Your goal: Where the word "file" shows up in the entries below, please copy the whole line.

+ + + + + + +

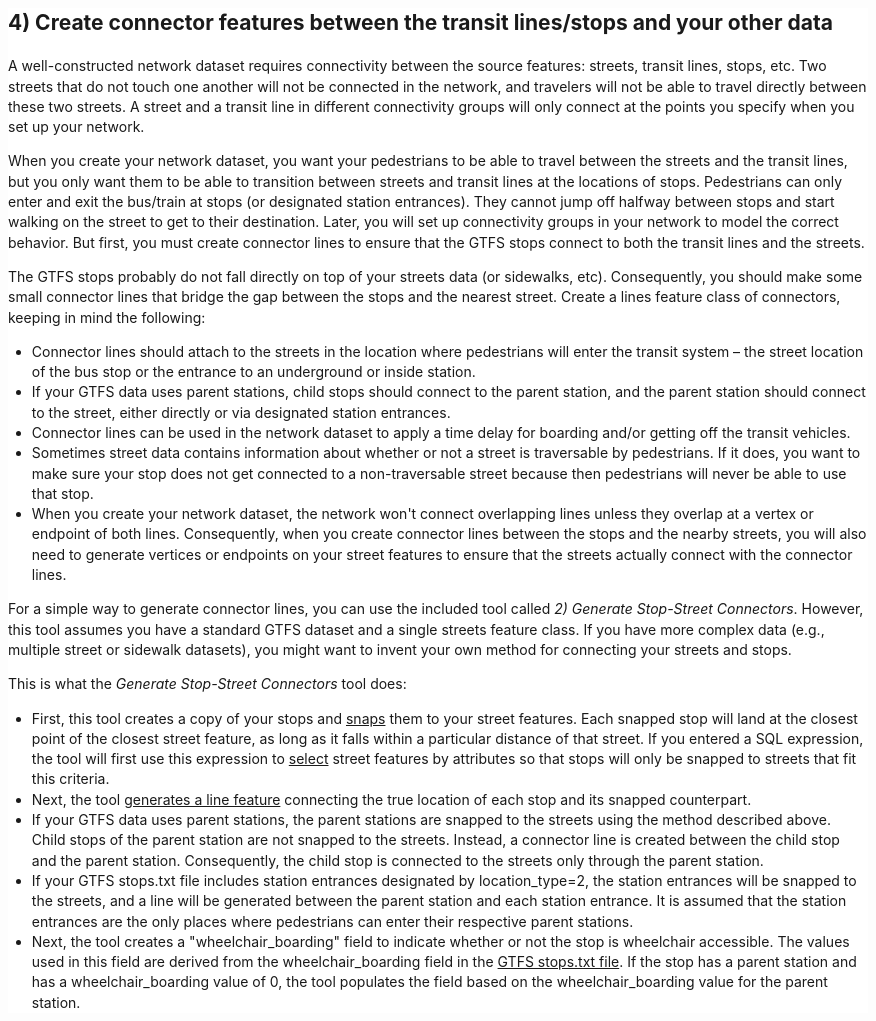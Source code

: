 ## <a name="Step4"></a>4) Create connector features between the transit lines/stops and your other data

A well-constructed network dataset requires connectivity between the source features: streets, transit lines, stops, etc.  Two streets that do not touch one another will not be connected in the network, and travelers will not be able to travel directly between these two streets.  A street and a transit line in different connectivity groups will only connect at the points you specify when you set up your network.

When you create your network dataset, you want your pedestrians to be able to travel between the streets and the transit lines, but you only want them to be able to transition between streets and transit lines at the locations of stops.  Pedestrians can only enter and exit the bus/train at stops (or designated station entrances).  They cannot jump off halfway between stops and start walking on the street to get to their destination.  Later, you will set up connectivity groups in your network to model the correct behavior.  But first, you must create connector lines to ensure that the GTFS stops connect to both the transit lines and the streets.

The GTFS stops probably do not fall directly on top of your streets data (or sidewalks, etc).  Consequently, you should make some small connector lines that bridge the gap between the stops and the nearest street.  Create a lines feature class of connectors, keeping in mind the following:
* Connector lines should attach to the streets in the location where pedestrians will enter the transit system – the street location of the bus stop or the entrance to an underground or inside station.
* If your GTFS data uses parent stations, child stops should connect to the parent station, and the parent station should connect to the street, either directly or via designated station entrances.
* Connector lines can be used in the network dataset to apply a time delay for boarding and/or getting off the transit vehicles.
* Sometimes street data contains information about whether or not a street is traversable by pedestrians.  If it does, you want to make sure your stop does not get connected to a non-traversable street because then pedestrians will never be able to use that stop.
* When you create your network dataset, the network won't connect overlapping lines unless they overlap at a vertex or endpoint of both lines.  Consequently, when you create connector lines between the stops and the nearby streets, you will also need to generate vertices or endpoints on your street features to ensure that the streets actually connect with the connector lines.

For a simple way to generate connector lines, you can use the included tool called *2) Generate Stop-Street Connectors*.  However, this tool assumes you have a standard GTFS dataset and a single streets feature class.  If you have more complex data (e.g., multiple street or sidewalk datasets), you might want to invent your own method for connecting your streets and stops.

This is what the *Generate Stop-Street Connectors* tool does:
* First, this tool creates a copy of your stops and [snaps](http://desktop.arcgis.com/en/arcmap/latest/tools/editing-toolbox/snap.htm) them to your street features.  Each snapped stop will land at the closest point of the closest street feature, as long as it falls within a particular distance of that street.  If you entered a SQL expression, the tool will first use this expression to [select](http://desktop.arcgis.com/en/arcmap/latest/tools/analysis-toolbox/select.htm) street features by attributes so that stops will only be snapped to streets that fit this criteria.
* Next, the tool [generates a line feature](http://desktop.arcgis.com/en/arcmap/latest/tools/data-management-toolbox/points-to-line.htm) connecting the true location of each stop and its snapped counterpart.
* If your GTFS data uses parent stations, the parent stations are snapped to the streets using the method described above.  Child stops of the parent station are not snapped to the streets.  Instead, a connector line is created between the child stop and the parent station.  Consequently, the child stop is connected to the streets only through the parent station.
* If your GTFS stops.txt file includes station entrances designated by location_type=2, the station entrances will be snapped to the streets, and a line will be generated between the parent station and each station entrance.  It is assumed that the station entrances are the only places where pedestrians can enter their respective parent stations.
* Next, the tool creates a "wheelchair_boarding" field to indicate whether or not the stop is wheelchair accessible.  The values used in this field are derived from the wheelchair_boarding field in the [GTFS stops.txt file](https://github.com/google/transit/blob/master/gtfs/spec/en/reference.md#stopstxt).  If the stop has a parent station and has a wheelchair_boarding value of 0, the tool populates the field based on the wheelchair_boarding value for the parent station.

+ + + + + + +

Written solution:
* If your GTFS stops.txt file includes station entrances designated by location_type=2, the station entrances will be snapped to the streets, and a line will be generated between the parent station and each station entrance.  It is assumed that the station entrances are the only places where pedestrians can enter their respective parent stations.
* Next, the tool creates a "wheelchair_boarding" field to indicate whether or not the stop is wheelchair accessible.  The values used in this field are derived from the wheelchair_boarding field in the [GTFS stops.txt file](https://github.com/google/transit/blob/master/gtfs/spec/en/reference.md#stopstxt).  If the stop has a parent station and has a wheelchair_boarding value of 0, the tool populates the field based on the wheelchair_boarding value for the parent station.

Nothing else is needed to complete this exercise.